*** Opening of Material supplied ***

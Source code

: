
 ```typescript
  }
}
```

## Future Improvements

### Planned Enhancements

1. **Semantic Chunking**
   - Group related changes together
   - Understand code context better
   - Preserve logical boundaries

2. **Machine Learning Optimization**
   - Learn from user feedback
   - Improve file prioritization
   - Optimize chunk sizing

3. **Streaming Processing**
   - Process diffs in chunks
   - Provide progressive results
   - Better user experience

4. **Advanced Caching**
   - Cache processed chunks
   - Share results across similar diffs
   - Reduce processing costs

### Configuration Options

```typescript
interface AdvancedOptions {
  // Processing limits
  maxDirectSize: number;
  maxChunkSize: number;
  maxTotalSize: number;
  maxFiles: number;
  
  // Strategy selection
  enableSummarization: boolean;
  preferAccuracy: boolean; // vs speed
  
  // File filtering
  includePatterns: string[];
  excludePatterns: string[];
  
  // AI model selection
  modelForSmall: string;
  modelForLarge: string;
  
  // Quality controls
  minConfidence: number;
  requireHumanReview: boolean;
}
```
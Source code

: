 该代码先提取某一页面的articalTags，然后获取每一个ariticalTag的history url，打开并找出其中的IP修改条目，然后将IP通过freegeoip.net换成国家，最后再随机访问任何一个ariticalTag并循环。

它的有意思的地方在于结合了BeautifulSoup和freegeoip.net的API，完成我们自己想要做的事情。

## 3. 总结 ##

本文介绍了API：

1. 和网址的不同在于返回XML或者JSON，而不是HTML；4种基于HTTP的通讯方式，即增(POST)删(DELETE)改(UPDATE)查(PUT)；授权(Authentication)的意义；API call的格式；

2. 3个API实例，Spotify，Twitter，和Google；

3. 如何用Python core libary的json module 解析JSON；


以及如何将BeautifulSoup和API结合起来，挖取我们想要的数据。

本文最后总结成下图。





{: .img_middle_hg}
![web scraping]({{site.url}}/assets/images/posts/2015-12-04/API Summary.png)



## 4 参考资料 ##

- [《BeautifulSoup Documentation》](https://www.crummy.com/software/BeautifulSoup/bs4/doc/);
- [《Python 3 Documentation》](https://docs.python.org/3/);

*** Close of Material supplied ***

Task directions — In the material above, find each line that has the string "selection" and return it.

Output —
  // Strategy selection
  // AI model selection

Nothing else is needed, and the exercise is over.